*** Opening THE INPUT ***

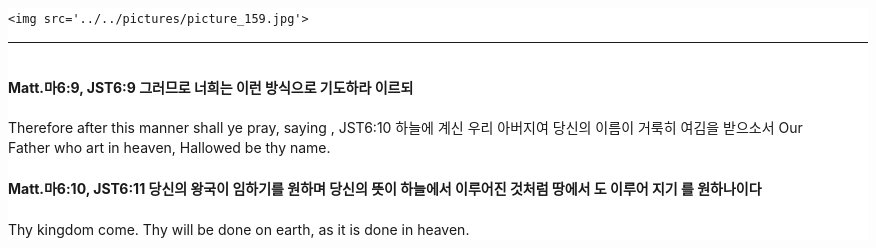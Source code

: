     <img src='../../pictures/picture_159.jpg'>
  </div>
</div>

---

<div class="columns">
  <div class="scriptures">
    <br>
    <div class="scripture">
      <b>Matt.마6:9, JST6:9 그러므로 너희는 이런 방식으로 기도하라 이르되 
      </b>
    </div>
    <br>
    <div class="scripture">Therefore after this manner shall ye pray, saying , JST6:10 하늘에 계신 우리 아버지여 당신의 이름이 거룩히 여김을 받으소서 Our Father who art in heaven, Hallowed be thy name. 
    </div>
    <br>
    <div class="scripture">
      <b>Matt.마6:10, JST6:11 당신의 왕국이 임하기를 원하며 당신의 뜻이 하늘에서 이루어진 것처럼 땅에서 도 이루어 지기 를 원하나이다 
      </b>
    </div>
    <br>
    <div class="scripture">Thy kingdom come. Thy will be done on earth, as it is done in heaven. 
    </div>         
  </div>
  <div class="image-container">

*** Closing THE INPUT ***

[TASK TO COMPLETE]
In the entries above, count each line holding the word "class" and give that count alone.

[ANSWER TO THE EXERCISE]
7